** Stored data follows **
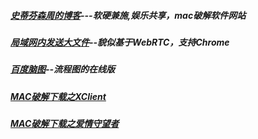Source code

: ##### [史蒂芬森周的博客](http://www.sdifen.com/)---软硬兼施,娱乐共享，mac破解软件网站
##### [局域网内发送大文件](http://cend.me/)--貌似基于WebRTC，支持Chrome
##### [百度脑图](http://naotu.baidu.com/)--流程图的在线版
##### [MAC破解下载之XClient](http://xclient.info/) 
##### [MAC破解下载之爱情守望者](https://www.waitsun.com/)

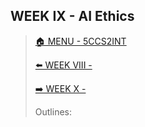 ## WEEK IX - AI Ethics

>[🏠 MENU - 5CCS2INT](year2/5ccs2int.md)
>
>[⬅️ WEEK VIII - ](year2/5ccs2int/w8.md)
>
>[➡️ WEEK X - ](year2/5ccs2int/w10.md)
>
>Outlines:

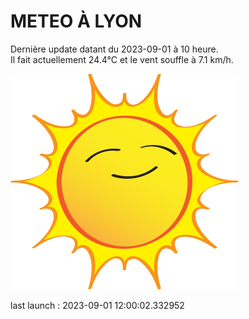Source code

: # METEO À LYON

Dernière update datant du 2023-09-01 à 10 heure.  
Il fait actuellement 24.4°C et le vent souffle à 7.1 km/h.      

![](./.github/sun.png)

last launch : 2023-09-01 12:00:02.332952
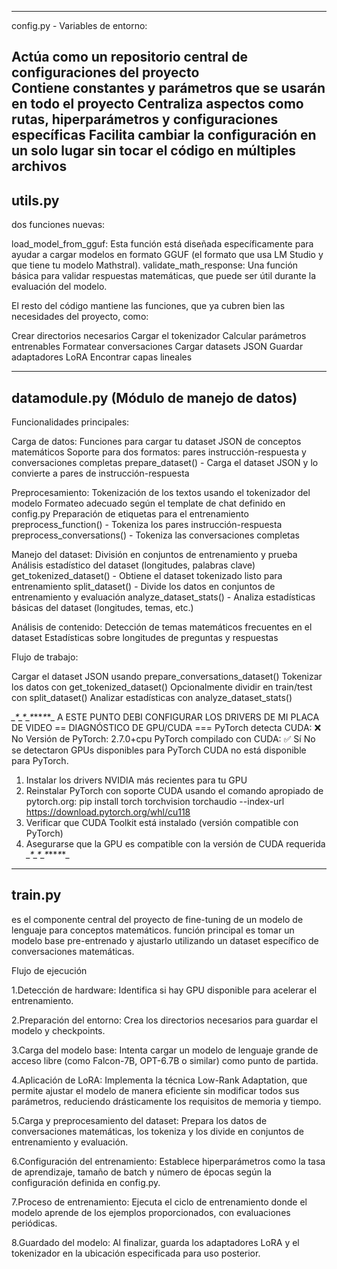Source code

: -----------------
config.py - Variables de entorno:

  Actúa como un repositorio central de configuraciones del proyecto  
  Contiene constantes y parámetros que se usarán en todo el proyecto
  Centraliza aspectos como rutas, hiperparámetros y configuraciones específicas
  Facilita cambiar la configuración en un solo lugar sin tocar el código en múltiples archivos
-----------------
utils.py
-----------------
dos funciones nuevas:

load_model_from_gguf: Esta función está diseñada específicamente para ayudar a cargar modelos en formato GGUF 
(el formato que usa LM Studio y que tiene tu modelo Mathstral).
validate_math_response: Una función básica para validar respuestas matemáticas, que puede ser útil durante la evaluación del modelo.

El resto del código mantiene las funciones, que ya cubren bien las necesidades del proyecto, como:

Crear directorios necesarios
Cargar el tokenizador
Calcular parámetros entrenables
Formatear conversaciones
Cargar datasets JSON
Guardar adaptadores LoRA
Encontrar capas lineales

-------------
datamodule.py (Módulo de manejo de datos)
-------------
Funcionalidades principales:

Carga de datos:
Funciones para cargar tu dataset JSON de conceptos matemáticos
Soporte para dos formatos: pares instrucción-respuesta y conversaciones completas
prepare_dataset() - Carga el dataset JSON y lo convierte a pares de instrucción-respuesta

Preprocesamiento:
Tokenización de los textos usando el tokenizador del modelo
Formateo adecuado según el template de chat definido en config.py
Preparación de etiquetas para el entrenamiento
preprocess_function() - Tokeniza los pares instrucción-respuesta
preprocess_conversations() - Tokeniza las conversaciones completas

Manejo del dataset:
División en conjuntos de entrenamiento y prueba
Análisis estadístico del dataset (longitudes, palabras clave)
get_tokenized_dataset() - Obtiene el dataset tokenizado listo para entrenamiento
split_dataset() - Divide los datos en conjuntos de entrenamiento y evaluación
analyze_dataset_stats() - Analiza estadísticas básicas del dataset (longitudes, temas, etc.)

Análisis de contenido:
Detección de temas matemáticos frecuentes en el dataset
Estadísticas sobre longitudes de preguntas y respuestas


Flujo de trabajo:

Cargar el dataset JSON usando prepare_conversations_dataset()
Tokenizar los datos con get_tokenized_dataset()
Opcionalmente dividir en train/test con split_dataset()
Analizar estadísticas con analyze_dataset_stats()

*_*_*_*_*_*_*_*_*_**_*_*_
A ESTE PUNTO DEBI CONFIGURAR LOS DRIVERS DE MI PLACA DE VIDEO 
== DIAGNÓSTICO DE GPU/CUDA ===
PyTorch detecta CUDA: ❌ No
Versión de PyTorch: 2.7.0+cpu
PyTorch compilado con CUDA: ✅ Sí
No se detectaron GPUs disponibles para PyTorch
 CUDA no está disponible para PyTorch.
1. Instalar los drivers NVIDIA más recientes para tu GPU
2. Reinstalar PyTorch con soporte CUDA usando el comando apropiado de pytorch.org:
   pip install torch torchvision torchaudio --index-url https://download.pytorch.org/whl/cu118
3. Verificar que CUDA Toolkit está instalado (versión compatible con PyTorch)
4. Asegurarse que la GPU es compatible con la versión de CUDA requerida
*_*_*_*_*_*_*_*_*_**_*_*_


----------
train.py
----------
es el componente central del proyecto de fine-tuning de un modelo de lenguaje para conceptos matemáticos.
función principal es tomar un modelo base pre-entrenado y ajustarlo utilizando un dataset específico de conversaciones matemáticas.

Flujo de ejecución

  1.Detección de hardware: Identifica si hay GPU disponible para acelerar el entrenamiento.

  2.Preparación del entorno: Crea los directorios necesarios para guardar el modelo y checkpoints.

  3.Carga del modelo base: Intenta cargar un modelo de lenguaje grande de acceso libre (como Falcon-7B, OPT-6.7B o similar) como punto de partida.

  4.Aplicación de LoRA: Implementa la técnica Low-Rank Adaptation, que permite ajustar el modelo de manera eficiente sin modificar todos sus parámetros,
 reduciendo drásticamente los requisitos de memoria y tiempo.
 
  5.Carga y preprocesamiento del dataset: Prepara los datos de conversaciones matemáticas, los tokeniza y los divide en conjuntos de entrenamiento y evaluación.

  6.Configuración del entrenamiento: Establece hiperparámetros como la tasa de aprendizaje, tamaño de batch y número de épocas según la configuración definida en config.py.

  7.Proceso de entrenamiento: Ejecuta el ciclo de entrenamiento donde el modelo aprende de los ejemplos proporcionados, con evaluaciones periódicas.

  8.Guardado del modelo: Al finalizar, guarda los adaptadores LoRA y el tokenizador en la ubicación especificada para uso posterior.
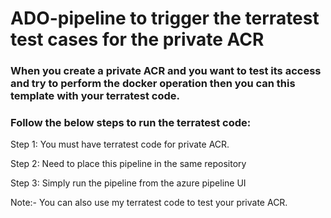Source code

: # ADO-pipeline to trigger the terratest test cases for the private ACR

### When you create a private ACR and you want to test its access and try to perform the docker operation then you can this template with your terratest code.

### Follow the below steps to run the terratest code:


Step 1: You must have terratest code for private ACR.

Step 2: Need to place this pipeline in the same repository

Step 3: Simply run the pipeline from the azure pipeline UI




Note:- You can  also use my terratest code to test your private ACR.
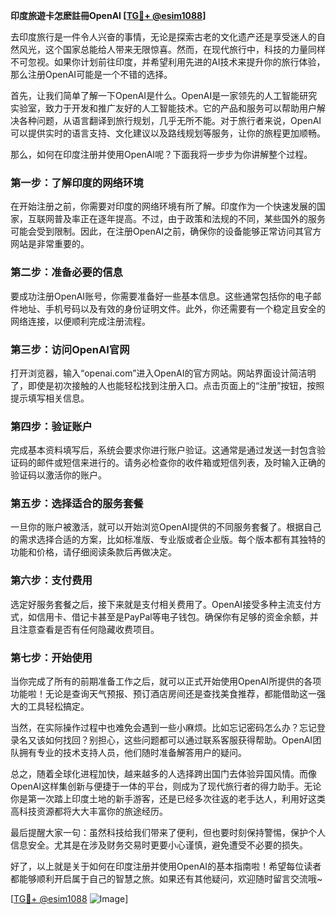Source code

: **印度旅遊卡怎麽註冊OpenAI [[TG💪+ @esim1088](https://t.me/s/esim1088)]**

去印度旅行是一件令人兴奋的事情，无论是探索古老的文化遗产还是享受迷人的自然风光，这个国家总能给人带来无限惊喜。然而，在现代旅行中，科技的力量同样不可忽视。如果你计划前往印度，并希望利用先进的AI技术来提升你的旅行体验，那么注册OpenAI可能是一个不错的选择。

首先，让我们简单了解一下OpenAI是什么。OpenAI是一家领先的人工智能研究实验室，致力于开发和推广友好的人工智能技术。它的产品和服务可以帮助用户解决各种问题，从语言翻译到旅行规划，几乎无所不能。对于旅行者来说，OpenAI可以提供实时的语言支持、文化建议以及路线规划等服务，让你的旅程更加顺畅。

那么，如何在印度注册并使用OpenAI呢？下面我将一步步为你讲解整个过程。

### 第一步：了解印度的网络环境

在开始注册之前，你需要对印度的网络环境有所了解。印度作为一个快速发展的国家，互联网普及率正在逐年提高。不过，由于政策和法规的不同，某些国外的服务可能会受到限制。因此，在注册OpenAI之前，确保你的设备能够正常访问其官方网站是非常重要的。

### 第二步：准备必要的信息

要成功注册OpenAI账号，你需要准备好一些基本信息。这些通常包括你的电子邮件地址、手机号码以及有效的身份证明文件。此外，你还需要有一个稳定且安全的网络连接，以便顺利完成注册流程。

### 第三步：访问OpenAI官网

打开浏览器，输入“openai.com”进入OpenAI的官方网站。网站界面设计简洁明了，即使是初次接触的人也能轻松找到注册入口。点击页面上的“注册”按钮，按照提示填写相关信息。

### 第四步：验证账户

完成基本资料填写后，系统会要求你进行账户验证。这通常是通过发送一封包含验证码的邮件或短信来进行的。请务必检查你的收件箱或短信列表，及时输入正确的验证码以激活你的账户。

### 第五步：选择适合的服务套餐

一旦你的账户被激活，就可以开始浏览OpenAI提供的不同服务套餐了。根据自己的需求选择合适的方案，比如标准版、专业版或者企业版。每个版本都有其独特的功能和价格，请仔细阅读条款后再做决定。

### 第六步：支付费用

选定好服务套餐之后，接下来就是支付相关费用了。OpenAI接受多种主流支付方式，如信用卡、借记卡甚至是PayPal等电子钱包。确保你有足够的资金余额，并且注意查看是否有任何隐藏收费项目。

### 第七步：开始使用

当你完成了所有的前期准备工作之后，就可以正式开始使用OpenAI所提供的各项功能啦！无论是查询天气预报、预订酒店房间还是查找美食推荐，都能借助这一强大的工具轻松搞定。

当然，在实际操作过程中也难免会遇到一些小麻烦。比如忘记密码怎么办？忘记登录名又该如何找回？别担心，这些问题都可以通过联系客服获得帮助。OpenAI团队拥有专业的技术支持人员，他们随时准备解答用户的疑问。

总之，随着全球化进程加快，越来越多的人选择跨出国门去体验异国风情。而像OpenAI这样集创新与便捷于一体的平台，则成为了现代旅行者的得力助手。无论你是第一次踏上印度土地的新手游客，还是已经多次往返的老手达人，利用好这类高科技资源都将大大丰富你的旅途经历。

最后提醒大家一句：虽然科技给我们带来了便利，但也要时刻保持警惕，保护个人信息安全。尤其是在涉及财务交易时更要小心谨慎，避免遭受不必要的损失。

好了，以上就是关于如何在印度注册并使用OpenAI的基本指南啦！希望每位读者都能够顺利开启属于自己的智慧之旅。如果还有其他疑问，欢迎随时留言交流哦~

[[TG💪+ @esim1088](https://t.me/s/esim1088) ![Image](https://i.postimg.cc/4NQfJmqS/Snipaste-2025-05-13-00-14-12.png)]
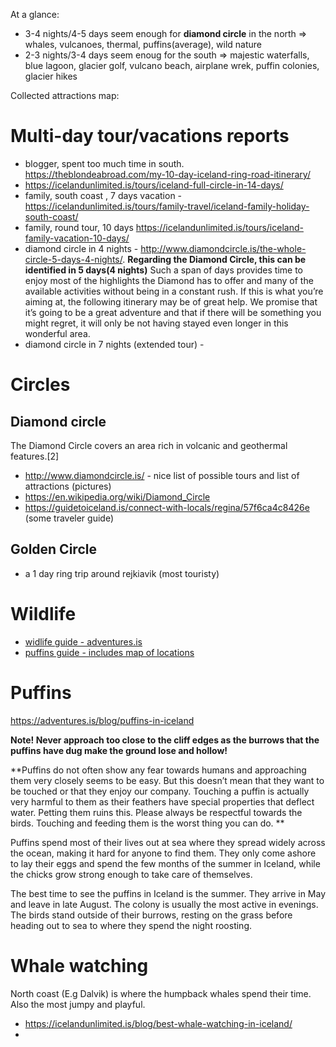 At a glance:
* 3-4 nights/4-5 days seem enough for **diamond circle** in the north => whales, vulcanoes, thermal, puffins(average), wild nature
* 2-3 nights/3-4 days seem enoug for the south => majestic waterfalls, blue lagoon, glacier golf, vulcano beach, airplane wrek, puffin colonies, glacier hikes

Collected attractions map: 

# Multi-day tour/vacations reports

* blogger, spent too much time in south.  https://theblondeabroad.com/my-10-day-iceland-ring-road-itinerary/
* https://icelandunlimited.is/tours/iceland-full-circle-in-14-days/
* family, south coast , 7 days vacation - https://icelandunlimited.is/tours/family-travel/iceland-family-holiday-south-coast/
* family, round tour, 10 days https://icelandunlimited.is/tours/iceland-family-vacation-10-days/
* diamond circle in 4 nights - http://www.diamondcircle.is/the-whole-circle-5-days-4-nights/. **Regarding the Diamond Circle, this can be identified in 5 days(4 nights)** Such a span of days provides time to enjoy most of the highlights the Diamond has to offer and many of the available activities without being in a constant rush. If this is what you’re aiming at, the following itinerary may be of great help. We promise that it’s going to be a great adventure and that if there will be something you might regret, it will only be not having stayed even longer in this wonderful area.
* diamond circle in 7 nights (extended tour) - 

# Circles

## Diamond circle

The Diamond Circle covers an area rich in volcanic and geothermal features.[2]

* http://www.diamondcircle.is/ - nice list of possible tours and list of attractions (pictures)
* https://en.wikipedia.org/wiki/Diamond_Circle
* https://guidetoiceland.is/connect-with-locals/regina/57f6ca4c8426e (some traveler guide)

## Golden Circle
* a 1 day ring trip around rejkiavik (most touristy)


# Wildlife

* [widlife guide - adventures.is](https://adventures.is/information/arctic-bestiary-wildlife-guide/)
* [puffins guide - includes map of locations]()

# Puffins

https://adventures.is/blog/puffins-in-iceland

**Note! Never approach too close to the cliff edges as the burrows that the puffins have dug make the ground lose and hollow!**

**Puffins do not often show any fear towards humans and approaching them very closely seems to be easy. But this doesn’t mean that they want to be touched or that they enjoy our company.  Touching a puffin is actually very harmful to them as their feathers have special properties that deflect water. Petting them ruins this. Please always be respectful towards the birds. Touching and feeding them is the worst thing you can do. **

Puffins spend most of their lives out at sea where they spread widely across the ocean, making it hard for anyone to find them. They only come ashore to lay their eggs and spend the few months of the summer in Iceland, while the chicks grow strong enough to take care of themselves.

The best time to see the puffins in Iceland is the summer. They arrive in May and leave in late August. The colony is usually the most active in evenings. The birds stand outside of their burrows, resting on the grass before heading out to sea to where they spend the night roosting.

# Whale watching

North coast (E.g Dalvik) is where the humpback whales spend their time. Also the most jumpy and playful. 

* https://icelandunlimited.is/blog/best-whale-watching-in-iceland/
*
** End of Stored data **
> **Work instructions**
Using the entries above, work out the number of lines that hold the word "necesarios" and write it with no other words.

> **Response area**
2